L’objectif de cette chaîne de priorités : maintenir les terres dans le secteur agricole, assurer la relève générationnelle, et freiner la spéculation ou le morcellement des propriétés.

Safer, droit de préemption et démarches : comprendre le parcours d’acquisition

Acheter un terrain agricole en France ne ressemble à aucune transaction immobilière classique. Dès qu’une vente se profile, le notaire informe la SAFER et, si besoin, le locataire, par le biais d’une déclaration d’intention d’aliéner (DIA). Ce document détaille les caractéristiques de la cession : prix, superficie, identité des parties. Une fois notifiée, la SAFER dispose d’un délai de deux mois pour se positionner sur le droit de préemption, à compter de la réception de la DIA.

La SAFER, véritable gardienne du foncier, évalue chaque dossier selon ses missions : favoriser l’arrivée de nouveaux agriculteurs, consolider les exploitations, protéger l’environnement. Les projets sont examinés devant un comité technique départemental (CTD), où se croisent représentants de l’État et acteurs locaux. La décision finale appartient aux commissaires du gouvernement.

Mais la préemption n’est pas un droit sans limite. Le locataire en place garde la main s’il justifie d’une ancienneté de plus de trois ans et ne dépasse pas une certaine surface d’exploitation. S’il décline ou ne répond pas, la SAFER peut alors choisir l’acquéreur, en fonction de la solidité et de l’intérêt du projet pour le territoire. Il lui est aussi possible de revendre la parcelle à un groupement foncier agricole, une foncière solidaire ou un porteur de projet en accord avec les politiques locales.

La suite s’apparente à une transaction classique : signature d’un compromis, réalisation des diagnostics, vérification du plan local d’urbanisme (PLU). Mais ici, la vigilance sur le respect du code rural et sur la purge des droits de préemption est totale. Une vente qui ne coche pas toutes les cases peut être contestée, voire annulée, entraînant retards et procédures devant le tribunal paritaire des baux ruraux.

Main échangeant un morceau de terre riche sur une table en bois

Quels critères et précautions pour réussir son investissement dans le foncier agricole ?

Avant de se lancer, il faut impérativement examiner le prix du terrain. Les outils comme PrixdesTerres.fr, la base PERVAL ou le barème indicatif annuel brossent un tableau précis des valeurs à l’hectare, selon la nature du sol et la région concernée. Le marché du foncier agricole reste peu fluide : connaître avec précision les prix pratiqués permet d’éviter les surenchères, surtout lors de transmissions hors du cadre familial.

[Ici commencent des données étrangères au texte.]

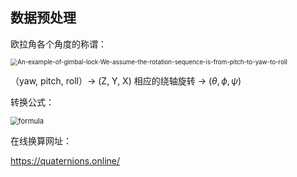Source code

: ## 数据预处理

欧拉角各个角度的称谓：

<img src="D:\模式识别\头部姿态预测\第2周\pic\An-example-of-gimbal-lock-We-assume-the-rotation-sequence-is-from-pitch-to-yaw-to-roll.png" alt="An-example-of-gimbal-lock-We-assume-the-rotation-sequence-is-from-pitch-to-yaw-to-roll" style="zoom:70%;" />

（yaw, pitch, roll）$\rightarrow$ (Z, Y, X) 相应的绕轴旋转 $\rightarrow\ (\theta, \phi, \psi)$

转换公式：

<img src="D:\模式识别\头部姿态预测\第2周\pic\formula.PNG" alt="formula" style="zoom:80%;" />

在线换算网址：

https://quaternions.online/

Le plan local d’urbanisme (PLU) doit être étudié sans relâche. La classification de la parcelle fixe les possibilités d’exploitation ou de construction. Une terre en zone agricole limite les usages et protège le bien de la spéculation. Il faut aussi passer au crible les diagnostics obligatoires : qualité des sols, risque de pollution, exposition aux aléas naturels. Ces éléments déterminent la viabilité et la valeur réelle de l’investissement.

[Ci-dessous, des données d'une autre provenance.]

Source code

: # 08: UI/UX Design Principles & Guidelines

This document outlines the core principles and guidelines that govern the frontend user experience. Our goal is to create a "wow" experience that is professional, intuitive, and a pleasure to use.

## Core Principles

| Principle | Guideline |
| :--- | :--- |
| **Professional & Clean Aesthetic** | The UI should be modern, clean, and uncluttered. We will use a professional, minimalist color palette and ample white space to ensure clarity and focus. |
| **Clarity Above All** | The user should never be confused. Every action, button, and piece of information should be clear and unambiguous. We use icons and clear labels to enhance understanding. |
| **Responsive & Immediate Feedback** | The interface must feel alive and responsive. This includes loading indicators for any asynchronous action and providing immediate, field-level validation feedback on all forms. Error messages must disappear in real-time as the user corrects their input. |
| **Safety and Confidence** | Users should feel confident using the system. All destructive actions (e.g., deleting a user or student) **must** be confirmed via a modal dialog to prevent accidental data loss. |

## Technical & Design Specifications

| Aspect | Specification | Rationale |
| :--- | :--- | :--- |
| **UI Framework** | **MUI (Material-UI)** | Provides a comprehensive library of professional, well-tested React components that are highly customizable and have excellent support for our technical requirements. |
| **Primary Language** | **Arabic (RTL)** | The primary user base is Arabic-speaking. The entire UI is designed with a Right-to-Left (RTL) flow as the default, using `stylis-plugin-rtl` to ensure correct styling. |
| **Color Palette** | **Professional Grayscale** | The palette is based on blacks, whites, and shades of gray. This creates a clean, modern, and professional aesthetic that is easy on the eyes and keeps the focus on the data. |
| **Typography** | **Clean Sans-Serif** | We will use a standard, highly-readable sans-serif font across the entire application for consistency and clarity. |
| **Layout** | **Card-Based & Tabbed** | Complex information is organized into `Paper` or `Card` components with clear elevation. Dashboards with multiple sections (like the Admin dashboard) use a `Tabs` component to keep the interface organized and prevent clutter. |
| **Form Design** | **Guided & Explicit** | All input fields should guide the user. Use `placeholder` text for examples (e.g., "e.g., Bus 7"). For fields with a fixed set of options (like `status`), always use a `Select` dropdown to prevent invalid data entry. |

La manière d’acheter influe directement sur la fiscalité. Un jeune agriculteur peut prétendre à un abattement notable lors d’une transmission. Les droits d’enregistrement descendent à 0,715 % si le fermier en place exploite depuis plus de deux ans et s’engage à poursuivre l’activité pendant cinq ans. Pour un acquéreur extérieur, le taux grimpe à 5,81 %. Les frais de notaire, quant à eux, se situent généralement entre 7 et 8 % du prix de vente.

Voici quelques points à examiner pour sécuriser son projet :

  • Se renseigner sur les solutions de portage foncier, notamment via le Fonds national Elan, pour permettre une installation étalée dans le temps.
  • Évaluer les conséquences financières d’une indemnité d’éviction si le fermier doit quitter la parcelle.
  • Se tourner vers les aides et subventions agricoles pour améliorer le montage financier.

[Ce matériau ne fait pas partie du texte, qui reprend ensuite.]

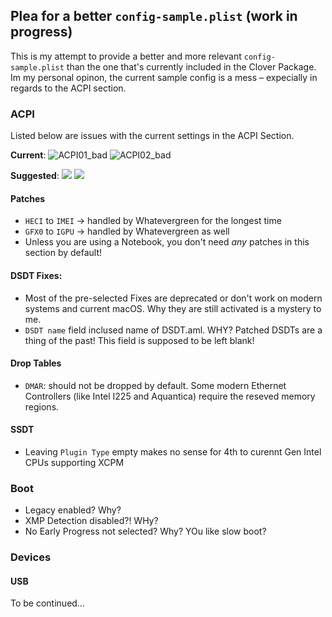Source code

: ## Plea for a better `config-sample.plist` (work in progress)
This is my attempt to provide a better and more relevant `config-sample.plist` than the one that's currently included in the Clover Package. Im my personal opinon, the current sample config is a mess – expecially in regards to the ACPI section.

### ACPI
Listed below are issues with the current settings in the ACPI Section.

**Current**:
![ACPI01_bad](https://user-images.githubusercontent.com/76865553/173228912-69daf7b3-b1ef-4e4d-97da-be3a28bd55f5.png)
![ACPI02_bad](https://user-images.githubusercontent.com/76865553/173228922-1c47e00a-ffc8-4e4e-af6b-77360c4e3658.png)

**Suggested**:
![](/Users/5t33z0/Desktop/CfgNew01.png)
![](/Users/5t33z0/Desktop/CfgNew02.png)

#### Patches
- `HECI` to `IMEI` &rarr; handled by Whatevergreen for the longest time
- `GFX0` to `IGPU` &rarr; handled by Whatevergreen as well
- Unless you are using a Notebook, you don't need *any* patches in this section by default!

#### DSDT Fixes:
- Most of the pre-selected Fixes are deprecated or don't work on modern systems and current macOS. Why they are still activated is a mystery to me.
- `DSDT name` field inclused name of DSDT.aml. WHY? Patched DSDTs are a thing of the past! This field is supposed to be left blank!

#### Drop Tables
- `DMAR`: should not be dropped by default. Some modern Ethernet Controllers (like Intel I225 and Aquantica) require the reseved memory regions.

#### SSDT
- Leaving `Plugin Type` empty makes no sense for 4th to curennt Gen Intel CPUs supporting XCPM

### Boot
- Legacy enabled? Why?
- XMP Detection disabled?! WHy?
- No Early Progress not selected? Why? YOu like slow boot?

### Devices
#### USB

To be continued…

Réussir un achat de terrain agricole demande une maîtrise fine de la réglementation, une anticipation précise des frais annexes, et une connaissance affûtée de tous les intervenants : notaires, SAFER, groupements fonciers ou structures solidaires.

Acquérir une terre agricole, c’est bien plus qu’un acte juridique : c’est investir dans un héritage vivant, une ressource à transmettre et à défendre. À chacun de mesurer la portée de ses choix, car chaque hectare cédé ou préservé dessine le visage de l’agriculture de demain.